Revenue has increased for the Singapore-headquartered rest of the world (RoW) region of Tech Mahindra, which includes Asia-Pacific, India, Middle-East, and Africa.
Revenue grew 21% year on year to US$711 million in financial year (FY) 2014 from US$587 million in financial year 2013, according to the financial results for the company's fourth-quarter (Q4 2014) and financial year (FY2014) ended 31 March 2014.
Global revenue increased 17.7% to the equivalent of US$3,098.0 million in FY2014 from US$2,632.7 million in FY2013.
Profit after tax increased 38.6% to US$498.0 million from US$359.3 million over the comparative periods.
"Our result this year is a reflection of our commitment towards growth and our passion to help our customers deal with the needs of a dramatically changing world, fuelled by hyper connectivity, and decisions at the speed of thought," said C P Gurnani, managing director & CEO, Tech Mahindra said. "I want the world to know that TechM is well tuned to these aspects of modern business and we look at this a differentiator for growth."
In Q4 2014, Tech Mahindra was chosen by a Singapore public sector agency to implement a cloud-based volunteer management system for development of sports.
The company teamed with a state-owned automobile major in China to develop electronic body control modules for their-next generation vehicles.
Tech Mahindra also partnered with a mobile service provider in New Zealand, a global Australian resources company and a retail customer in Kuwait.
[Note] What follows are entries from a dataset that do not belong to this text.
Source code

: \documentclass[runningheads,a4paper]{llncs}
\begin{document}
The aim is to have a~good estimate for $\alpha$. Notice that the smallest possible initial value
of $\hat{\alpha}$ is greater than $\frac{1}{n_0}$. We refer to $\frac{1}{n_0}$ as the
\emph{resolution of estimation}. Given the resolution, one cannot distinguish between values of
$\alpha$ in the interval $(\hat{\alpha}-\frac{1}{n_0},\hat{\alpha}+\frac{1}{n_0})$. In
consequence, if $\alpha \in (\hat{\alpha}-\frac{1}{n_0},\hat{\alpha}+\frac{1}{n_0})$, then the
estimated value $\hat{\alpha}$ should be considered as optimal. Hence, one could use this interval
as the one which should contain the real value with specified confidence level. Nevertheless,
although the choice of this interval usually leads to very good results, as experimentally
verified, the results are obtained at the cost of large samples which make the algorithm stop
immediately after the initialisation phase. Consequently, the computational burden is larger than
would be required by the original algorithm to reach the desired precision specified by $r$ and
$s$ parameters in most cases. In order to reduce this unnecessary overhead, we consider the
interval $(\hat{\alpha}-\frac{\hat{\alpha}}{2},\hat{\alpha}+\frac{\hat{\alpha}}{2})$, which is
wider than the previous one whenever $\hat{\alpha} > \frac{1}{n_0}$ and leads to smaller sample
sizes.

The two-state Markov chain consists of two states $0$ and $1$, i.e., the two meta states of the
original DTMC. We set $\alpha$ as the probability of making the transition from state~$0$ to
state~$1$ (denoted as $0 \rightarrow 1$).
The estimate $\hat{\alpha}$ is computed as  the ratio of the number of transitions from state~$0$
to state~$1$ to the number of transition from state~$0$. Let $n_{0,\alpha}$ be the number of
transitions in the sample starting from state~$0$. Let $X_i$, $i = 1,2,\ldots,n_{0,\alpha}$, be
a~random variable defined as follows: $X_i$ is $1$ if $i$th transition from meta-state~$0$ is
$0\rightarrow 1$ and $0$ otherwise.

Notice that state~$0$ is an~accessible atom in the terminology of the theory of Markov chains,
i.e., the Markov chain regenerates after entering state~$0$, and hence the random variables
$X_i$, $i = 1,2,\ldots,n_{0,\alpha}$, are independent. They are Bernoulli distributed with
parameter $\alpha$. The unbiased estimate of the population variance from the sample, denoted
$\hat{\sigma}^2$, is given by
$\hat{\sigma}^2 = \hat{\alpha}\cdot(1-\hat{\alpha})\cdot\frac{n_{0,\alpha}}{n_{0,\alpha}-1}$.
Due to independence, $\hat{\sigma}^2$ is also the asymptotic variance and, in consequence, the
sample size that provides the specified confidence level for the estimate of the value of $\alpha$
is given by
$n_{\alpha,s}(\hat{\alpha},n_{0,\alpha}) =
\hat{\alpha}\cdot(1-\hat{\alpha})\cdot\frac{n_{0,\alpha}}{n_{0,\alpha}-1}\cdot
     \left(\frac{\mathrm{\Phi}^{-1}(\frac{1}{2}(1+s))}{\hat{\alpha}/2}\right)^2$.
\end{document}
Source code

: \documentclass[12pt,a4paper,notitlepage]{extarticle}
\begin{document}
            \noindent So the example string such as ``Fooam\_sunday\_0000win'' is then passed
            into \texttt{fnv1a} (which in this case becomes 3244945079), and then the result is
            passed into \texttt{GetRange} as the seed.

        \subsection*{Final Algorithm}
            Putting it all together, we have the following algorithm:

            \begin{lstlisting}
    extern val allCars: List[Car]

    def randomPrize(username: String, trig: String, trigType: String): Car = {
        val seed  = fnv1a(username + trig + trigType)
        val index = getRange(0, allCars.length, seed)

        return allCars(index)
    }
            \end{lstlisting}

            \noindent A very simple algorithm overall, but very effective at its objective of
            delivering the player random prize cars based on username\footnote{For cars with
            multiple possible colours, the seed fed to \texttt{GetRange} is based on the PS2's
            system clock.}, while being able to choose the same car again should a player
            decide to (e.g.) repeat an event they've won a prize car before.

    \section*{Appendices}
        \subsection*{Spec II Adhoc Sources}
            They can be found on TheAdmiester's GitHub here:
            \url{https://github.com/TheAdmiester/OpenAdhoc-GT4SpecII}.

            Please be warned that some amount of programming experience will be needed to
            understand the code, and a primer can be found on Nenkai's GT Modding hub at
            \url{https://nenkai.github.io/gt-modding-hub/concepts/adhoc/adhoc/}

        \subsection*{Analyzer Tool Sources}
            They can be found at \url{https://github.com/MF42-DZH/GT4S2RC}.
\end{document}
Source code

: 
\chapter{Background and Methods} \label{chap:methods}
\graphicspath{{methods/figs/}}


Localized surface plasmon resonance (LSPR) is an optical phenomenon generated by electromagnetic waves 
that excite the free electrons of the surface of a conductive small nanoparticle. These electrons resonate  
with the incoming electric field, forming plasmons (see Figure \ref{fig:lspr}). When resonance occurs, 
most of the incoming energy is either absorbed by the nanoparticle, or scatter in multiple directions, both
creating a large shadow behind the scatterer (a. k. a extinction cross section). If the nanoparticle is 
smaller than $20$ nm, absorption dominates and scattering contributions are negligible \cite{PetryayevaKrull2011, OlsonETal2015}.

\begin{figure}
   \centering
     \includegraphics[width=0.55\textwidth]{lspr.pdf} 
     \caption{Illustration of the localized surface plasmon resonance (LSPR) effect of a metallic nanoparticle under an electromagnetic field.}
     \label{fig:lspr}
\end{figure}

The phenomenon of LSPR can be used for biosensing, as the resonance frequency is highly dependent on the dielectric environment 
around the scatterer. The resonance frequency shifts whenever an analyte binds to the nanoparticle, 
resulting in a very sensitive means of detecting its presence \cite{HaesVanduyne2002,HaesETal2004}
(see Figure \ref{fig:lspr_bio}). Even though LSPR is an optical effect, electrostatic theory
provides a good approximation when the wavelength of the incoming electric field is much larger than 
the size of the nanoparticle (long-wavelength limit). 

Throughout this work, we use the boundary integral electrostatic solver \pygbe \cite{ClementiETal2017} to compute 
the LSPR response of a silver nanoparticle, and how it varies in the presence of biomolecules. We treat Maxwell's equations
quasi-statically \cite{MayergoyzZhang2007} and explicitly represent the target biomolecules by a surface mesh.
ASEAN, North Asia and Middle East were the key growth regions for RoW region.
"Our growth was also driven by demand for platform solutions in the Banking, Financial Services and Insurance (BFSI) sector, especially in the ANZ regions. Moving forward, the focus will be on non-linear growth engines in Australia, Japan, China, Korea and Africa," said Rohit Gandhi, head (Enterprise) - Asia Pac, India, Middle East & Africa, Tech Mahindra.